Qu'est-ce que c'est justement la consonne "ill", pour la prononcer,
il faut utiliser une grande partie de sa langue,
coller sa langue
contre son palais
et utiliser de la salive.
En quelque sorte,
la consonne "ill"
c'est une consonne
très humide, très érotique,
donc ça convient bien pour décrire
l'érotisme
du sujet lyrique
pour Cassandre.
Un autre exemple c'est
la répétition de voyelles.
La répétition de voyelles, on appelle ça une assonance.
Allitération: répétition de consonnes;
Assonance: répétition de voyelles.
Voici un exemple d'assonance
dans le tercet
"Comment vivrai-je autrement qu'en langueur,"
"Quand une engeance immortelle je trouve"
"D'Amours éclos et couvés en mon coeur?"
Quelle voyelle
on entend?

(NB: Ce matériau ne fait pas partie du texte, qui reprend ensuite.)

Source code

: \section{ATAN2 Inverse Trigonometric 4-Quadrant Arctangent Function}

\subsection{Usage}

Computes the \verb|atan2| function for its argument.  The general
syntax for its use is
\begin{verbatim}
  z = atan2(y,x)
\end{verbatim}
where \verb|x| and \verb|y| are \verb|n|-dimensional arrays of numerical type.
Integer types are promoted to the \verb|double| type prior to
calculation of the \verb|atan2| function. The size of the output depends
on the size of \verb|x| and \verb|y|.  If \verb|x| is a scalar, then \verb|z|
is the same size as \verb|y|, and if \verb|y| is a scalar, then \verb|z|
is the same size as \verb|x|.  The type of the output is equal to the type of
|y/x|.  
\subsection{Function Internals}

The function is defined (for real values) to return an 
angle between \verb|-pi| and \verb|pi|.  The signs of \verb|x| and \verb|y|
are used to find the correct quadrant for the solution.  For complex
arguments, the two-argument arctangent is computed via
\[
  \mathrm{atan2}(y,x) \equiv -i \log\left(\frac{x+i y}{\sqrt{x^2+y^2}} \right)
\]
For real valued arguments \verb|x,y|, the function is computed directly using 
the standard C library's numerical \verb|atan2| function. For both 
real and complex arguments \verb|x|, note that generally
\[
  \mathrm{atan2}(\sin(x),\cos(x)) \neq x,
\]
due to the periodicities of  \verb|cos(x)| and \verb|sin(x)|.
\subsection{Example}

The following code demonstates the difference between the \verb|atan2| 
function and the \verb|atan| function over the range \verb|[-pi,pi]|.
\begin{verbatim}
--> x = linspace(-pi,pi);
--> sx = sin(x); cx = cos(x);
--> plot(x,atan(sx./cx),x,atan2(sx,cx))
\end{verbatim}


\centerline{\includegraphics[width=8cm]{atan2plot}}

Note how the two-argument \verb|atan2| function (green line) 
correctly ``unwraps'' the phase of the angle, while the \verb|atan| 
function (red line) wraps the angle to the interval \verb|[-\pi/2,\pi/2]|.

Quelle assonance
on entend dans ce tercet?
on entend la voyelle "en",
la voyelle nasale,
dans les mots "comment", "autrement",
"langueur", "engeance".
Une fois qu'on a observé
cette assonance,
comment l'interpréter?
Heuuu...
La voeyelle nasale en français,
est souvent
utilisée
comme une interjection
pour exprimer
l'ennui
ou la plainte.
Donc on peut interpréter cette assonance
comme une illustration
de la plainte, de la langueur
du sujet lyrique.
Encore un dernier exemple, cette fois-ci d' allitération,
de répétition de consonnes.
Dans le même tercet,
écoutez la répétition
des consonnes "v", "j" et "z".
"Comment vivrai-je autrement"
"qu'en langueur,"
"Quand une engeance immortelle je trouve"
"d'Amours éclos et couvés en mon coeur?"
La particularité des consonnes "v", "j" et "z",
c'est que pour les prononcer, il faut
souffler de l'air,
et aussi activer ses cordes vocaliques.
C'est pour ça qu'on appelle ces consonnes des consonnes
fricactives.
Parce qu'il faut souffler de l'air.
Comment interpréter
cette allitération
avec des consonnes fricatives?
heuuu...
La consonne fricative demande qu'on souffle de l'air.
Donc c'est comme un soupir.
Un soupir exprime souvent
la langueur.
On peut interpréter
cette allitération en consonnes fricatives
comme une illustration
de la langueur
du sujet lyrique
pour Cassandre.
Vous voyez que
"les Amours" au pluriel, ça veut dire
les parties du corps
dont le sujet lyrique est amoureux,
mais ça veut aussi dire
le rapport
érotique
à la langue
que Ronsard propose
à son lecteur.
Un rapport où
la pluralité,
la multiplicité,
la répétition de certaines voyelles,
à travers des assonances,
et de certaines consonnes,
à travers des allitérations,
créent en effet érotique,
un rapport
érotique au langage
qui est en quelque sorte
réussi,
en comparaison au rapport érotique à l' objet-Cassandre,
l'objectif unique,
qui est échoué,
qui ne réussit pas.
Donc vous quand vous lisez
ces poèmes de Ronsard, "Les Amours",
essayez de reconstruire, de créer
ce rapport érotique à la langue,
en faisant attention,
en observant
des allitérations,
et en observant des assonances
et en chercherant à les interpréter.